Remembering why I’m here, I inject authority into my words, let him know who holds the reins. ‘It’s in Jake’s best interests that we don’t rush this process.’
‘Of course.’
‘He needs time to get to know you as a person before he gets to know you as a dad.’
‘As his dad. Yes, everything’s always so much harder when you start halfway in and not from the beginning. But there’s no point going over that now. So yes, go on.’
The smell of the whisky is strong enough that I can almost taste it. The urge to lift it to my lips and knock it back in one is tempting. But I won’t give him that satisfaction. Instead I lean forward to lay the glass on the coffee table.
‘He’s about to have a big disruption in his life with his grandfather moving away. It could be very upsetting for him if I don’t handle it the right way. I need to be absolutely certain that nothing else derails him while he’s vulnerable.’
‘Well, technically nothing is an absolute certainty, but yes, I couldn’t agree more. And of course we’ve already spoken about your poor timing. But do you know what I was thinking about, Sacha?
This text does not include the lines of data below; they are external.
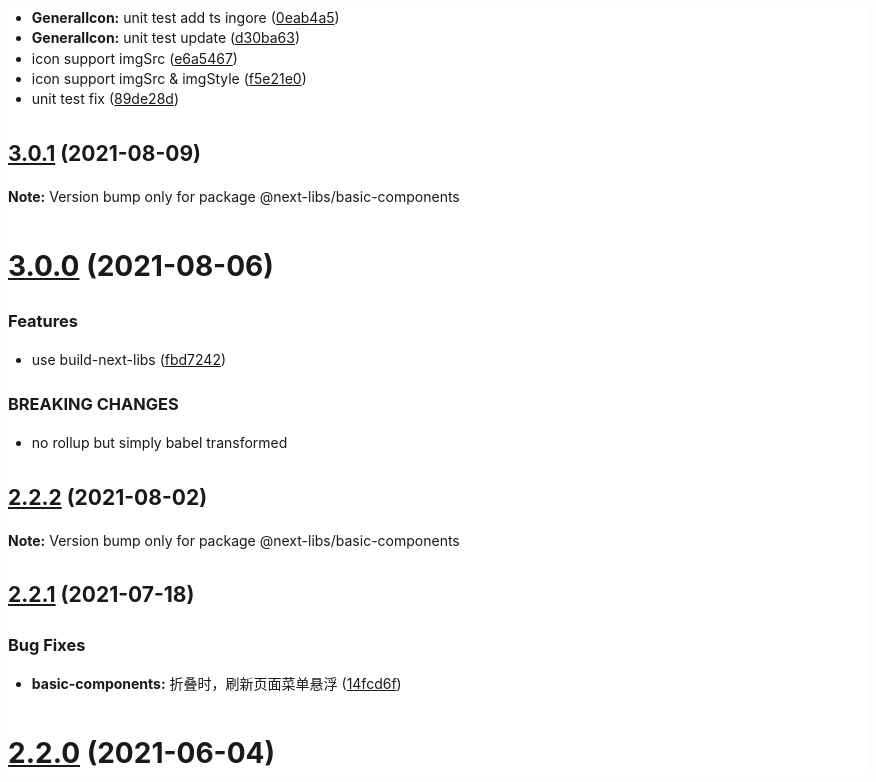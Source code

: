 * **GeneralIcon:** unit test add ts ingore ([0eab4a5](https://github.com/easyops-cn/next-libs/commit/0eab4a54ad3c637a0429a0a0d4ab5ffba6c033ac))
* **GeneralIcon:** unit test update ([d30ba63](https://github.com/easyops-cn/next-libs/commit/d30ba63019ebd1c22a29817c472157e6c2aa8558))
* icon support imgSrc ([e6a5467](https://github.com/easyops-cn/next-libs/commit/e6a5467f4eb02a5fd3cb89c1eecc4f942b253d77))
* icon support imgSrc & imgStyle ([f5e21e0](https://github.com/easyops-cn/next-libs/commit/f5e21e0c93b3345e74e9592dfca12766cdf8954a))
* unit test fix ([89de28d](https://github.com/easyops-cn/next-libs/commit/89de28d7edfe12cf60b47b226babd7a1ee492a3d))





## [3.0.1](https://github.com/easyops-cn/next-libs/compare/@next-libs/basic-components@3.0.0...@next-libs/basic-components@3.0.1) (2021-08-09)

**Note:** Version bump only for package @next-libs/basic-components

# [3.0.0](https://github.com/easyops-cn/next-libs/compare/@next-libs/basic-components@2.2.2...@next-libs/basic-components@3.0.0) (2021-08-06)

### Features

- use build-next-libs ([fbd7242](https://github.com/easyops-cn/next-libs/commit/fbd724251174363ac27974b1804ee5d56d6e3d7c))

### BREAKING CHANGES

- no rollup but simply babel transformed

## [2.2.2](https://github.com/easyops-cn/next-libs/compare/@next-libs/basic-components@2.2.1...@next-libs/basic-components@2.2.2) (2021-08-02)

**Note:** Version bump only for package @next-libs/basic-components

## [2.2.1](https://github.com/easyops-cn/next-libs/compare/@next-libs/basic-components@2.2.0...@next-libs/basic-components@2.2.1) (2021-07-18)

### Bug Fixes

- **basic-components:** 折叠时，刷新页面菜单悬浮 ([14fcd6f](https://github.com/easyops-cn/next-libs/commit/14fcd6f90c04f4d3d20b0d3ce58130454e0e7b45))

# [2.2.0](https://github.com/easyops-cn/next-libs/compare/@next-libs/basic-components@2.1.0...@next-libs/basic-components@2.2.0) (2021-06-04)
Just today actually.’ He taps the bottom of his glass on his knee, glancing from it to me with a gleam in his eye and a smile curving his lips. ‘Do you remember that time when Craig came off his bike? Twisted his wrist, tore all the skin off his hands and knees, blood pouring down his legs. Do you remember that?’
We were twelve or thirteen, here outside the house. His foot got caught in the front spokes as he was tearing down the hill and he flipped over the top of the handlebars. Would have been his head taking the brunt of it if he hadn’t saved his fall with his hands.
‘You took such good care of him, Sacha. His mother told me when I got home from work how she found you in the kitchen, cleaning him up, bandaging his wrist. Making him hot, sweet tea for the shock.’